[[ ENTRIES PROVIDED, beginning ]]
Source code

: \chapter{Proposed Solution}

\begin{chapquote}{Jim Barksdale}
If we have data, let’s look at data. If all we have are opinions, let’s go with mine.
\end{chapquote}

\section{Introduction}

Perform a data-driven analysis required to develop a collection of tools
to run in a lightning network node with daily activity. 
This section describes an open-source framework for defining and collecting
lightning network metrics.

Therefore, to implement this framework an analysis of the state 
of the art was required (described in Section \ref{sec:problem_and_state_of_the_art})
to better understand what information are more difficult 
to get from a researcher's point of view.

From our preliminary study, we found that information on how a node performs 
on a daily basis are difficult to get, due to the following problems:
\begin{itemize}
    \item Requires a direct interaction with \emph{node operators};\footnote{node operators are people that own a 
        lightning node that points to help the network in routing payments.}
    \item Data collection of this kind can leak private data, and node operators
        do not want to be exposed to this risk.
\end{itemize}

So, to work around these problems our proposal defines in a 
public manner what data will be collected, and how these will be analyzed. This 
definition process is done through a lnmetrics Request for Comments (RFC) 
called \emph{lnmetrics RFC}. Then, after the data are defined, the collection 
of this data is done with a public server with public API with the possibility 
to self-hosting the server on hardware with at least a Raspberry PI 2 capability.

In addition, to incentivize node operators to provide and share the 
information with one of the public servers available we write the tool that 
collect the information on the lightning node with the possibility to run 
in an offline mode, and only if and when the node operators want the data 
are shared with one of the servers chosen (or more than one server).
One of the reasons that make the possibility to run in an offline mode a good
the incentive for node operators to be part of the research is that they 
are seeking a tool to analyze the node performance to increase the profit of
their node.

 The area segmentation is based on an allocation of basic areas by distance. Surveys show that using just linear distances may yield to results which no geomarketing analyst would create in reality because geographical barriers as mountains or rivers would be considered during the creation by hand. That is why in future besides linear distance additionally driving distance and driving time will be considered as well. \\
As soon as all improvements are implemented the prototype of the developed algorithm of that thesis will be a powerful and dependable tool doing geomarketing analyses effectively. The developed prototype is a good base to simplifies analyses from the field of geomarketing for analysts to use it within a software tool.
[[ ENTRIES PROVIDED, end ]]
▸ INSTRUCTIONS FOR THE TASK
Take from the entries every line that has the string "collection".

▸ SOLUTION TO THIS PROBLEM
Perform a data-driven analysis required to develop a collection of tools
    \item Data collection of this kind can leak private data, and node operators
called \emph{lnmetrics RFC}. Then, after the data are defined, the collection 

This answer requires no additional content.